Your assignment: Could you please retype all of the data below exactly?
━━ Record extracts ━━
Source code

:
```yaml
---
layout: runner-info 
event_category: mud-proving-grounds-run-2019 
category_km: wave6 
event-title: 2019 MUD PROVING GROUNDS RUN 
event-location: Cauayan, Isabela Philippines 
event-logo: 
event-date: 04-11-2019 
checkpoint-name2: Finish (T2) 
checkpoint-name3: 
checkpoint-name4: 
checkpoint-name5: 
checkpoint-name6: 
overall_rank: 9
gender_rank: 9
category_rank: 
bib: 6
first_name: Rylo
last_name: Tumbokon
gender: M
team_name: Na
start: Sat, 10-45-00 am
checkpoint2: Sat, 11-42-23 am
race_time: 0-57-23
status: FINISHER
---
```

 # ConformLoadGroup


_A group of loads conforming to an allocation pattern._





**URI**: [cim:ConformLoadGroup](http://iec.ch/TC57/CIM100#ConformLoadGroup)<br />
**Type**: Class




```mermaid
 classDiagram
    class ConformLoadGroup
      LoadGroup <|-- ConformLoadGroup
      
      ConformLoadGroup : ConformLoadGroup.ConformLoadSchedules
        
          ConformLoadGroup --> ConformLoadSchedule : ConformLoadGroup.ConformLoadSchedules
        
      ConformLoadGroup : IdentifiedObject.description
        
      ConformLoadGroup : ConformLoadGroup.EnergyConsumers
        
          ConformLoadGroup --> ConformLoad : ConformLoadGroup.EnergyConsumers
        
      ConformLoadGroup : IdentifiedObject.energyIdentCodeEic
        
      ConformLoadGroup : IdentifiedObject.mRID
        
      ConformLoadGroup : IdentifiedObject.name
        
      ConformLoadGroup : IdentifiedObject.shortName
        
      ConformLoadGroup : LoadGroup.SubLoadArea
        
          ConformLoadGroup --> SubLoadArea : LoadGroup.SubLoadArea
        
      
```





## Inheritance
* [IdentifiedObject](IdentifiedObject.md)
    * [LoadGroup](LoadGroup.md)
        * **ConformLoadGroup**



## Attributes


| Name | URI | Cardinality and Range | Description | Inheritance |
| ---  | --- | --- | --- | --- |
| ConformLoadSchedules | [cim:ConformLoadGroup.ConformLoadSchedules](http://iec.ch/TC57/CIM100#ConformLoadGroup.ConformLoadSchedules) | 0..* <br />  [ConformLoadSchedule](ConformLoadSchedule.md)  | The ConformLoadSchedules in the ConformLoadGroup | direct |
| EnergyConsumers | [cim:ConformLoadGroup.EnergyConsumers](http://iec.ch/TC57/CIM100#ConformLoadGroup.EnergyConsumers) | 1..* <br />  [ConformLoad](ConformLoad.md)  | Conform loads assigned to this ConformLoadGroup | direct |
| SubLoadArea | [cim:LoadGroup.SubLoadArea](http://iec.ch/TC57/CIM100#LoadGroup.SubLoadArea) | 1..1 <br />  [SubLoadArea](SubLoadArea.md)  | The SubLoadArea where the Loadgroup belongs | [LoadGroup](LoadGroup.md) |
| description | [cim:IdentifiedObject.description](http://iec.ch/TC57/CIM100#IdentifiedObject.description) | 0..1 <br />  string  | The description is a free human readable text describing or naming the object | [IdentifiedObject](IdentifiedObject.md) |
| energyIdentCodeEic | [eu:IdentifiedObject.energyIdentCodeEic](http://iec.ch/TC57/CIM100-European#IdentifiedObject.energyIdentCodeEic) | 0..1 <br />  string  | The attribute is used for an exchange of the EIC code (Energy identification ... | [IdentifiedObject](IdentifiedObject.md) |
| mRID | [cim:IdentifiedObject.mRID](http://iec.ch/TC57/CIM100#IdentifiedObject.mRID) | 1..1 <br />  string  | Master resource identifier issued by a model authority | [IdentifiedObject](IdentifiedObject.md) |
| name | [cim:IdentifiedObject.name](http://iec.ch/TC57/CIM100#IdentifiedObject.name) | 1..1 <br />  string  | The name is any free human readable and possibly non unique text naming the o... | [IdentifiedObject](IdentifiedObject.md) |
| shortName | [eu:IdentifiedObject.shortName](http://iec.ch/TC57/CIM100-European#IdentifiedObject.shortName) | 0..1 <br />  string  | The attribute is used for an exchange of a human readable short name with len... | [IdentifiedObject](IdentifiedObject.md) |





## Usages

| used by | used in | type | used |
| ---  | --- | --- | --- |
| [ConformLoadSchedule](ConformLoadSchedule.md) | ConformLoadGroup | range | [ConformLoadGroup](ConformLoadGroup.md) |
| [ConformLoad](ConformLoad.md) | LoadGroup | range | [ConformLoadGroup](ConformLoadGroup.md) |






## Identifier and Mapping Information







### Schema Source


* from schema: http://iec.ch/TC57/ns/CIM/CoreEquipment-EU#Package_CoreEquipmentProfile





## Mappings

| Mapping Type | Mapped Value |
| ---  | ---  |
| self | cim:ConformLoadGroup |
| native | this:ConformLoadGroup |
━━━
Task result:
Source code

:
```yaml
---
layout: runner-info 
event_category: mud-proving-grounds-run-2019 
category_km: wave6 
event-title: 2019 MUD PROVING GROUNDS RUN 
event-location: Cauayan, Isabela Philippines 
event-logo: 
event-date: 04-11-2019 
checkpoint-name2: Finish (T2) 
checkpoint-name3: 
checkpoint-name4: 
checkpoint-name5: 
checkpoint-name6: 
overall_rank: 9
gender_rank: 9
category_rank: 
bib: 6
first_name: Rylo
last_name: Tumbokon
gender: M
team_name: Na
start: Sat, 10-45-00 am
checkpoint2: Sat, 11-42-23 am
race_time: 0-57-23
status: FINISHER
---
```

 # ConformLoadGroup


_A group of loads conforming to an allocation pattern._





**URI**: [cim:ConformLoadGroup](http://iec.ch/TC57/CIM100#ConformLoadGroup)<br />
**Type**: Class




```mermaid
 classDiagram
    class ConformLoadGroup
      LoadGroup <|-- ConformLoadGroup
      
      ConformLoadGroup : ConformLoadGroup.ConformLoadSchedules
        
          ConformLoadGroup --> ConformLoadSchedule : ConformLoadGroup.ConformLoadSchedules
        
      ConformLoadGroup : IdentifiedObject.description
        
      ConformLoadGroup : ConformLoadGroup.EnergyConsumers
        
          ConformLoadGroup --> ConformLoad : ConformLoadGroup.EnergyConsumers
        
      ConformLoadGroup : IdentifiedObject.energyIdentCodeEic
        
      ConformLoadGroup : IdentifiedObject.mRID
        
      ConformLoadGroup : IdentifiedObject.name
        
      ConformLoadGroup : IdentifiedObject.shortName
        
      ConformLoadGroup : LoadGroup.SubLoadArea
        
          ConformLoadGroup --> SubLoadArea : LoadGroup.SubLoadArea
        
      
```





## Inheritance
* [IdentifiedObject](IdentifiedObject.md)
    * [LoadGroup](LoadGroup.md)
        * **ConformLoadGroup**



## Attributes


| Name | URI | Cardinality and Range | Description | Inheritance |
| ---  | --- | --- | --- | --- |
| ConformLoadSchedules | [cim:ConformLoadGroup.ConformLoadSchedules](http://iec.ch/TC57/CIM100#ConformLoadGroup.ConformLoadSchedules) | 0..* <br />  [ConformLoadSchedule](ConformLoadSchedule.md)  | The ConformLoadSchedules in the ConformLoadGroup | direct |
| EnergyConsumers | [cim:ConformLoadGroup.EnergyConsumers](http://iec.ch/TC57/CIM100#ConformLoadGroup.EnergyConsumers) | 1..* <br />  [ConformLoad](ConformLoad.md)  | Conform loads assigned to this ConformLoadGroup | direct |
| SubLoadArea | [cim:LoadGroup.SubLoadArea](http://iec.ch/TC57/CIM100#LoadGroup.SubLoadArea) | 1..1 <br />  [SubLoadArea](SubLoadArea.md)  | The SubLoadArea where the Loadgroup belongs | [LoadGroup](LoadGroup.md) |
| description | [cim:IdentifiedObject.description](http://iec.ch/TC57/CIM100#IdentifiedObject.description) | 0..1 <br />  string  | The description is a free human readable text describing or naming the object | [IdentifiedObject](IdentifiedObject.md) |
| energyIdentCodeEic | [eu:IdentifiedObject.energyIdentCodeEic](http://iec.ch/TC57/CIM100-European#IdentifiedObject.energyIdentCodeEic) | 0..1 <br />  string  | The attribute is used for an exchange of the EIC code (Energy identification ... | [IdentifiedObject](IdentifiedObject.md) |
| mRID | [cim:IdentifiedObject.mRID](http://iec.ch/TC57/CIM100#IdentifiedObject.mRID) | 1..1 <br />  string  | Master resource identifier issued by a model authority | [IdentifiedObject](IdentifiedObject.md) |
| name | [cim:IdentifiedObject.name](http://iec.ch/TC57/CIM100#IdentifiedObject.name) | 1..1 <br />  string  | The name is any free human readable and possibly non unique text naming the o... | [IdentifiedObject](IdentifiedObject.md) |
| shortName | [eu:IdentifiedObject.shortName](http://iec.ch/TC57/CIM100-European#IdentifiedObject.shortName) | 0..1 <br />  string  | The attribute is used for an exchange of a human readable short name with len... | [IdentifiedObject](IdentifiedObject.md) |





## Usages

| used by | used in | type | used |
| ---  | --- | --- | --- |
| [ConformLoadSchedule](ConformLoadSchedule.md) | ConformLoadGroup | range | [ConformLoadGroup](ConformLoadGroup.md) |
| [ConformLoad](ConformLoad.md) | LoadGroup | range | [ConformLoadGroup](ConformLoadGroup.md) |






## Identifier and Mapping Information







### Schema Source


* from schema: http://iec.ch/TC57/ns/CIM/CoreEquipment-EU#Package_CoreEquipmentProfile





## Mappings

| Mapping Type | Mapped Value |
| ---  | ---  |
| self | cim:ConformLoadGroup |
| native | this:ConformLoadGroup |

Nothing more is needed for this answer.